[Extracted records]

# # #

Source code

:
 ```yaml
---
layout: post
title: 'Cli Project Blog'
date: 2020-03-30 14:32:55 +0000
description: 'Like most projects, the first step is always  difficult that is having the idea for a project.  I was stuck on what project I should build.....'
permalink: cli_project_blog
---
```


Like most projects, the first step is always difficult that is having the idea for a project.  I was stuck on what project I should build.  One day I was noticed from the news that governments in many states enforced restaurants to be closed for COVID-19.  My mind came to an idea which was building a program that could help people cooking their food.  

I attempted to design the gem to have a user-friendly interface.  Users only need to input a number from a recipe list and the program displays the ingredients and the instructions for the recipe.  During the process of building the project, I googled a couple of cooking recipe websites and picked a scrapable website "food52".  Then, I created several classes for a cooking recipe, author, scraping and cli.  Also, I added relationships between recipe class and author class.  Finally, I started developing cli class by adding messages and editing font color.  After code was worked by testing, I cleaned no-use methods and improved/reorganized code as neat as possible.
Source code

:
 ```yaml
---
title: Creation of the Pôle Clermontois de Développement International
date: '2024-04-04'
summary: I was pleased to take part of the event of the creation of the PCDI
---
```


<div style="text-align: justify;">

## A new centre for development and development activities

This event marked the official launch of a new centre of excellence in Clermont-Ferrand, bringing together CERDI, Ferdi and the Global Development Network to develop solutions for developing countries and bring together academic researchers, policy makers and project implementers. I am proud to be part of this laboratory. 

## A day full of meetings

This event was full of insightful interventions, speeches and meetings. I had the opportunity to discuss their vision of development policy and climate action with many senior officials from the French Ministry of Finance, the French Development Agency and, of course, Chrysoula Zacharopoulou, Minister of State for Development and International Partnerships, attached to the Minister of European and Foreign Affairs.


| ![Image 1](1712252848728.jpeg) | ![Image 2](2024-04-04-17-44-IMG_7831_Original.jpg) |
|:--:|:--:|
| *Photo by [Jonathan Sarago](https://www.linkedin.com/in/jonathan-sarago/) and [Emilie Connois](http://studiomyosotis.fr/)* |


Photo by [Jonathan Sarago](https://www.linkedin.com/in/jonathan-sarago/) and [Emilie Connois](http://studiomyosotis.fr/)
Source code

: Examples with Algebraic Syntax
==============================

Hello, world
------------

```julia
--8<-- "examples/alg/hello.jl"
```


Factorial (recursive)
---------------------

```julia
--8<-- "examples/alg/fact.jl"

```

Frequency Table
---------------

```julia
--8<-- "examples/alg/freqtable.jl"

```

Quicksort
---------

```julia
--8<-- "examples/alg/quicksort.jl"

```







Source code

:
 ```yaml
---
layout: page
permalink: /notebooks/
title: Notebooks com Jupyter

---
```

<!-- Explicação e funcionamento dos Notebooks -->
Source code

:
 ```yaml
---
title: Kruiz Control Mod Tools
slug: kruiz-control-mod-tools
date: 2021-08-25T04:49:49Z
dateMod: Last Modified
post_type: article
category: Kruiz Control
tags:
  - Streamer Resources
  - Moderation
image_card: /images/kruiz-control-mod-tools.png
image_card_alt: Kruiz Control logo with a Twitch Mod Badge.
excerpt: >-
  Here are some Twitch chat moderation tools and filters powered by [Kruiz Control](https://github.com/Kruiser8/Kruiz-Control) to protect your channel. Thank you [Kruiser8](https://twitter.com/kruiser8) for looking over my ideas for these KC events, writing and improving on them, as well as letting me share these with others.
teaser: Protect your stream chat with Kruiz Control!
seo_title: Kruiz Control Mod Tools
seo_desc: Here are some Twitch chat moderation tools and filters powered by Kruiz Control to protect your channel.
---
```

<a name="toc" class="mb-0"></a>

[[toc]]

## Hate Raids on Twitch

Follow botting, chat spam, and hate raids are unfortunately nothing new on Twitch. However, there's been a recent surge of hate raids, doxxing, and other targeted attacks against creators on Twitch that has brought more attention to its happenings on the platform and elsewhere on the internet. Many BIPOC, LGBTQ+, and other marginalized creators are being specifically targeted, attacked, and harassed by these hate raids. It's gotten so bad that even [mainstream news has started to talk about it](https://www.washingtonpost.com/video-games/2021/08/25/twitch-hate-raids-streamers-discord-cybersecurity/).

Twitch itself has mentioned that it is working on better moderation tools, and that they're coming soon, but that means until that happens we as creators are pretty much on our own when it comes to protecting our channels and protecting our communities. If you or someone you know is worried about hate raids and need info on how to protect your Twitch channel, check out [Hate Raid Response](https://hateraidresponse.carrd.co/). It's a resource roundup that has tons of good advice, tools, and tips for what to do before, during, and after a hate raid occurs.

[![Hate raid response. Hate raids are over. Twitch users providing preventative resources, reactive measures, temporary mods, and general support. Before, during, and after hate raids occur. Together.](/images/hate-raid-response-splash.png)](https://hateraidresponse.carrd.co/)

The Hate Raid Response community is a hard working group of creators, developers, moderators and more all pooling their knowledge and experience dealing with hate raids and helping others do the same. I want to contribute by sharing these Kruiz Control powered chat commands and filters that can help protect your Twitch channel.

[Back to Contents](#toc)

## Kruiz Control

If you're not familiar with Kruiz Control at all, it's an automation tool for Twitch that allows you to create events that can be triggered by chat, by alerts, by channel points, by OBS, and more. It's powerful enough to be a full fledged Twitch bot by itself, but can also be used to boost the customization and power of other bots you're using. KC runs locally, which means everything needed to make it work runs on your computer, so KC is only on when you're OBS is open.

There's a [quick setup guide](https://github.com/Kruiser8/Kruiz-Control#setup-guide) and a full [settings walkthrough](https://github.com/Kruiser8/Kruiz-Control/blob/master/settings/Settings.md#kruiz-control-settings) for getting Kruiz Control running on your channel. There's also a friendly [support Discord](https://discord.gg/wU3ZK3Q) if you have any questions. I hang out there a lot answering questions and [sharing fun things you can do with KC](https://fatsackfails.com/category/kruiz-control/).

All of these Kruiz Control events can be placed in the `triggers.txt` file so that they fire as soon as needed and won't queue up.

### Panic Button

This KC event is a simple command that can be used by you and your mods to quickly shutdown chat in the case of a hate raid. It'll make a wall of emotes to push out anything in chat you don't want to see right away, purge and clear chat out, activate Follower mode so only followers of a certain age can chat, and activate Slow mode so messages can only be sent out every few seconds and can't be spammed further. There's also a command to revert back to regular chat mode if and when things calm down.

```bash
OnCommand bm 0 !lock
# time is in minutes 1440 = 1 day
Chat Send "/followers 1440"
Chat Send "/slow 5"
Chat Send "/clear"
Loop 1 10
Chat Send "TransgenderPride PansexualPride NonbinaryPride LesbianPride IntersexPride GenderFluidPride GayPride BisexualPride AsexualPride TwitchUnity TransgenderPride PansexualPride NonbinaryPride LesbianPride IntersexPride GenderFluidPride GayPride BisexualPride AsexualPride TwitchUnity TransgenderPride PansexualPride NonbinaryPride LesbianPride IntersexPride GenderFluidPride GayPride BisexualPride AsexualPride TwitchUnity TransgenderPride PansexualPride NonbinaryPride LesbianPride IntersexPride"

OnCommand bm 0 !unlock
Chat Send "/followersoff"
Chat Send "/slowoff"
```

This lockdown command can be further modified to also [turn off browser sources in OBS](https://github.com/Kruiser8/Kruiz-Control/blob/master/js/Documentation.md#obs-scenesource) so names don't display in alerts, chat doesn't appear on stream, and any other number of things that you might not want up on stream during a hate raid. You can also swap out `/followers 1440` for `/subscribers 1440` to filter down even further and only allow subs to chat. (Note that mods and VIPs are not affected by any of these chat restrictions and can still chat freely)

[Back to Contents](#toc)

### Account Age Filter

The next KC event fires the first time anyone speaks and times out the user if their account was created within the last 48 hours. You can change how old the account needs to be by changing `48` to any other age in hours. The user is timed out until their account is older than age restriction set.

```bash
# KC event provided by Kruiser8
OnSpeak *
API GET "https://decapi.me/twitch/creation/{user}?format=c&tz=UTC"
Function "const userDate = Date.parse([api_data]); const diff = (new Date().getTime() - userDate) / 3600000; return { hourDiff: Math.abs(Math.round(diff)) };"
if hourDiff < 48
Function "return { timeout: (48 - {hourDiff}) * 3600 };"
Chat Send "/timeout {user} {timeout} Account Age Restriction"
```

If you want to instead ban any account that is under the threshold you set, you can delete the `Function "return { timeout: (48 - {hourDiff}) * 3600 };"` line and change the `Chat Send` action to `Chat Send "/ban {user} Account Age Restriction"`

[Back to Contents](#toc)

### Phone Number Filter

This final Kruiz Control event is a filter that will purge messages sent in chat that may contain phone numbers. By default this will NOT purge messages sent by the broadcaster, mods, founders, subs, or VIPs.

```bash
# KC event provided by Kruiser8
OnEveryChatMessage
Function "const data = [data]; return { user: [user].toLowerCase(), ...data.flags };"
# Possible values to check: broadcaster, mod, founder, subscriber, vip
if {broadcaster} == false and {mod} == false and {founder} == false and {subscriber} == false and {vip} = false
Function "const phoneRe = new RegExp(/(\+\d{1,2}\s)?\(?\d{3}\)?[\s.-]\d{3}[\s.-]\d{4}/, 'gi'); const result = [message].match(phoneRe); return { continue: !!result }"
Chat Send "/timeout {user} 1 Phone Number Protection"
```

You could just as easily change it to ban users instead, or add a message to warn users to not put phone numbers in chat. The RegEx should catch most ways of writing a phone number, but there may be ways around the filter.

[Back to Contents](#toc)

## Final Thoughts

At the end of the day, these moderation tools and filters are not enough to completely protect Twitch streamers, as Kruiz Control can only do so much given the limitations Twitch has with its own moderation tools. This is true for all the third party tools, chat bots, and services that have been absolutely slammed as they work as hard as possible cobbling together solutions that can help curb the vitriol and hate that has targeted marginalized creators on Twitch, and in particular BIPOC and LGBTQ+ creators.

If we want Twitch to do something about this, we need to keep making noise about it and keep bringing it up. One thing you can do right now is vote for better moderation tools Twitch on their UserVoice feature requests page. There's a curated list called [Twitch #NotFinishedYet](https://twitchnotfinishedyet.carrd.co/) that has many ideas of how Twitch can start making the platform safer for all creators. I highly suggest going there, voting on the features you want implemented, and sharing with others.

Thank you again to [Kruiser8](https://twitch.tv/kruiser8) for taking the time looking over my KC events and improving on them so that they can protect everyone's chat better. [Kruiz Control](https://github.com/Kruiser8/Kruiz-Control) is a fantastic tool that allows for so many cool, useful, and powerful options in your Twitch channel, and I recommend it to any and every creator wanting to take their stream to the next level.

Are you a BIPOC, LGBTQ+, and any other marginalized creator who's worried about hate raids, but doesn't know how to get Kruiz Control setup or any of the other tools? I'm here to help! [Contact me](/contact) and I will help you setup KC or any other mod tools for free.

# # #

EXERCISE OBJECTIVE: Copy out only the lines running from the beginning of the data to the line with "## A new centre", both ends included.

RESULT OF THIS TASK:
Source code

:
 ```yaml
---
layout: post
title: 'Cli Project Blog'
date: 2020-03-30 14:32:55 +0000
description: 'Like most projects, the first step is always  difficult that is having the idea for a project.  I was stuck on what project I should build.....'
permalink: cli_project_blog
---
```


Like most projects, the first step is always difficult that is having the idea for a project.  I was stuck on what project I should build.  One day I was noticed from the news that governments in many states enforced restaurants to be closed for COVID-19.  My mind came to an idea which was building a program that could help people cooking their food.  

I attempted to design the gem to have a user-friendly interface.  Users only need to input a number from a recipe list and the program displays the ingredients and the instructions for the recipe.  During the process of building the project, I googled a couple of cooking recipe websites and picked a scrapable website "food52".  Then, I created several classes for a cooking recipe, author, scraping and cli.  Also, I added relationships between recipe class and author class.  Finally, I started developing cli class by adding messages and editing font color.  After code was worked by testing, I cleaned no-use methods and improved/reorganized code as neat as possible.
Source code

:
 ```yaml
---
title: Creation of the Pôle Clermontois de Développement International
date: '2024-04-04'
summary: I was pleased to take part of the event of the creation of the PCDI
---
```


<div style="text-align: justify;">

## A new centre for development and development activities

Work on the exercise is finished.